What you have to do =
If anything in the data looks odd, keep it anyway and write the whole listing out unchanged.

Provided data =
● ● ●

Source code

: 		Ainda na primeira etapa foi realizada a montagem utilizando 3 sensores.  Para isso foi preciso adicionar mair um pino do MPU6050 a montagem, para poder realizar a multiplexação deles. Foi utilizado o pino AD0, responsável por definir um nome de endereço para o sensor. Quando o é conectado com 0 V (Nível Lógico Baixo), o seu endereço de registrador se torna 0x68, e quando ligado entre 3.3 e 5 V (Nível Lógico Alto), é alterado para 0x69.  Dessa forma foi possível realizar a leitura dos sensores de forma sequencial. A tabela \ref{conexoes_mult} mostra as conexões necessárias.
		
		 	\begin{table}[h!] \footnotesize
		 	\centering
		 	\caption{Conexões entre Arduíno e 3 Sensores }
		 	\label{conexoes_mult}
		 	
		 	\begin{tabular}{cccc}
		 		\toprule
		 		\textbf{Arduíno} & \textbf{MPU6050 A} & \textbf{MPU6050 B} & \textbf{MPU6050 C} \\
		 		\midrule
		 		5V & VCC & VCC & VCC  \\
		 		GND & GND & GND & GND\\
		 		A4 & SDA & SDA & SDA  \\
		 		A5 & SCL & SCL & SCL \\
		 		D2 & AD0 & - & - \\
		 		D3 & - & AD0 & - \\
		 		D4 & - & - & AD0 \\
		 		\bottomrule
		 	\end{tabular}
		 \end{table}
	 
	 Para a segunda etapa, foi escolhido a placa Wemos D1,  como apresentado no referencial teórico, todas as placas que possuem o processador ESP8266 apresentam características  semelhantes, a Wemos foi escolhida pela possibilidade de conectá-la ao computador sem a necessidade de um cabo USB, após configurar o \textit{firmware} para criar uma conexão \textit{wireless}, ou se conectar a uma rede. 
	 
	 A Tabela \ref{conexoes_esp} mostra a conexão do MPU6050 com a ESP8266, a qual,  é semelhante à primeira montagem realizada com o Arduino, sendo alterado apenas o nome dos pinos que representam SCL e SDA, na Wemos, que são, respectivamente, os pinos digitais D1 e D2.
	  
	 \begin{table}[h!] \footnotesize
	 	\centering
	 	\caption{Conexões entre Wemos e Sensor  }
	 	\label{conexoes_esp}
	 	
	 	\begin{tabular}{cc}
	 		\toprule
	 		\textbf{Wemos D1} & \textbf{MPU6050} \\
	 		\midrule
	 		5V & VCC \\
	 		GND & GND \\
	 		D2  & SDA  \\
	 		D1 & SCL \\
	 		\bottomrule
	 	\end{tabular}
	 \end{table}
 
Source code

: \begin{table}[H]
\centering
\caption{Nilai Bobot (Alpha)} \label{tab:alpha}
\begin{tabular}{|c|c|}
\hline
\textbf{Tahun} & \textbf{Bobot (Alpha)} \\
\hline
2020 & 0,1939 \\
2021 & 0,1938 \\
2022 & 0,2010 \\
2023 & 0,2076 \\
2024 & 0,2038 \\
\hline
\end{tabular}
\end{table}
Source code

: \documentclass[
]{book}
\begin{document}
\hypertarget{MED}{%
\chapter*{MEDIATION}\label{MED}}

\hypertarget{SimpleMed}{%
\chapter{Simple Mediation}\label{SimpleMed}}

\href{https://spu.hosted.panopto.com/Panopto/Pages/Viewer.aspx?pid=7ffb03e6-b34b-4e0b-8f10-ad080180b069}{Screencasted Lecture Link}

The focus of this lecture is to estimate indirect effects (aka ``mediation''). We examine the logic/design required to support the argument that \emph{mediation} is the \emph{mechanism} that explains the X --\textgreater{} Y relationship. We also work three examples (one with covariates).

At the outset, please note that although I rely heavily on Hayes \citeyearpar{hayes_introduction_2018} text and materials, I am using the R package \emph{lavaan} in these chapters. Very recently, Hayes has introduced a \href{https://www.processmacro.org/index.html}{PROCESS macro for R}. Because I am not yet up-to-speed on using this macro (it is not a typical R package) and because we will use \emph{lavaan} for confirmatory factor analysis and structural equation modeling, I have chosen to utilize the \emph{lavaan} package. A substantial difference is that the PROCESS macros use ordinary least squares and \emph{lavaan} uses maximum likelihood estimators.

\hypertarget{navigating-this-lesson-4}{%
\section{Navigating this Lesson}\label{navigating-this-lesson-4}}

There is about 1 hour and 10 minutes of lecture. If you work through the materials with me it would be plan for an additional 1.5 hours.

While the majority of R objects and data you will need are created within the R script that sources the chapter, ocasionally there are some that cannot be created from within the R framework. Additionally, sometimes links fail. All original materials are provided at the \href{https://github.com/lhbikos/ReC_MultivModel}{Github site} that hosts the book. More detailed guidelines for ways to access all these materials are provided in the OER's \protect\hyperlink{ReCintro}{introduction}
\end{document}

● ● ●

Answer area =
Source code

: 		Ainda na primeira etapa foi realizada a montagem utilizando 3 sensores.  Para isso foi preciso adicionar mair um pino do MPU6050 a montagem, para poder realizar a multiplexação deles. Foi utilizado o pino AD0, responsável por definir um nome de endereço para o sensor. Quando o é conectado com 0 V (Nível Lógico Baixo), o seu endereço de registrador se torna 0x68, e quando ligado entre 3.3 e 5 V (Nível Lógico Alto), é alterado para 0x69.  Dessa forma foi possível realizar a leitura dos sensores de forma sequencial. A tabela \ref{conexoes_mult} mostra as conexões necessárias.
		
		 	\begin{table}[h!] \footnotesize
		 	\centering
		 	\caption{Conexões entre Arduíno e 3 Sensores }
		 	\label{conexoes_mult}
		 	
		 	\begin{tabular}{cccc}
		 		\toprule
		 		\textbf{Arduíno} & \textbf{MPU6050 A} & \textbf{MPU6050 B} & \textbf{MPU6050 C} \\
		 		\midrule
		 		5V & VCC & VCC & VCC  \\
		 		GND & GND & GND & GND\\
		 		A4 & SDA & SDA & SDA  \\
		 		A5 & SCL & SCL & SCL \\
		 		D2 & AD0 & - & - \\
		 		D3 & - & AD0 & - \\
		 		D4 & - & - & AD0 \\
		 		\bottomrule
		 	\end{tabular}
		 \end{table}
	 
	 Para a segunda etapa, foi escolhido a placa Wemos D1,  como apresentado no referencial teórico, todas as placas que possuem o processador ESP8266 apresentam características  semelhantes, a Wemos foi escolhida pela possibilidade de conectá-la ao computador sem a necessidade de um cabo USB, após configurar o \textit{firmware} para criar uma conexão \textit{wireless}, ou se conectar a uma rede. 
	 
	 A Tabela \ref{conexoes_esp} mostra a conexão do MPU6050 com a ESP8266, a qual,  é semelhante à primeira montagem realizada com o Arduino, sendo alterado apenas o nome dos pinos que representam SCL e SDA, na Wemos, que são, respectivamente, os pinos digitais D1 e D2.
	  
	 \begin{table}[h!] \footnotesize
	 	\centering
	 	\caption{Conexões entre Wemos e Sensor  }
	 	\label{conexoes_esp}
	 	
	 	\begin{tabular}{cc}
	 		\toprule
	 		\textbf{Wemos D1} & \textbf{MPU6050} \\
	 		\midrule
	 		5V & VCC \\
	 		GND & GND \\
	 		D2  & SDA  \\
	 		D1 & SCL \\
	 		\bottomrule
	 	\end{tabular}
	 \end{table}
 
Source code

: \begin{table}[H]
\centering
\caption{Nilai Bobot (Alpha)} \label{tab:alpha}
\begin{tabular}{|c|c|}
\hline
\textbf{Tahun} & \textbf{Bobot (Alpha)} \\
\hline
2020 & 0,1939 \\
2021 & 0,1938 \\
2022 & 0,2010 \\
2023 & 0,2076 \\
2024 & 0,2038 \\
\hline
\end{tabular}
\end{table}
Source code

: \documentclass[
]{book}
\begin{document}
\hypertarget{MED}{%
\chapter*{MEDIATION}\label{MED}}

\hypertarget{SimpleMed}{%
\chapter{Simple Mediation}\label{SimpleMed}}

\href{https://spu.hosted.panopto.com/Panopto/Pages/Viewer.aspx?pid=7ffb03e6-b34b-4e0b-8f10-ad080180b069}{Screencasted Lecture Link}

The focus of this lecture is to estimate indirect effects (aka ``mediation''). We examine the logic/design required to support the argument that \emph{mediation} is the \emph{mechanism} that explains the X --\textgreater{} Y relationship. We also work three examples (one with covariates).

At the outset, please note that although I rely heavily on Hayes \citeyearpar{hayes_introduction_2018} text and materials, I am using the R package \emph{lavaan} in these chapters. Very recently, Hayes has introduced a \href{https://www.processmacro.org/index.html}{PROCESS macro for R}. Because I am not yet up-to-speed on using this macro (it is not a typical R package) and because we will use \emph{lavaan} for confirmatory factor analysis and structural equation modeling, I have chosen to utilize the \emph{lavaan} package. A substantial difference is that the PROCESS macros use ordinary least squares and \emph{lavaan} uses maximum likelihood estimators.

\hypertarget{navigating-this-lesson-4}{%
\section{Navigating this Lesson}\label{navigating-this-lesson-4}}

There is about 1 hour and 10 minutes of lecture. If you work through the materials with me it would be plan for an additional 1.5 hours.

While the majority of R objects and data you will need are created within the R script that sources the chapter, ocasionally there are some that cannot be created from within the R framework. Additionally, sometimes links fail. All original materials are provided at the \href{https://github.com/lhbikos/ReC_MultivModel}{Github site} that hosts the book. More detailed guidelines for ways to access all these materials are provided in the OER's \protect\hyperlink{ReCintro}{introduction}
\end{document}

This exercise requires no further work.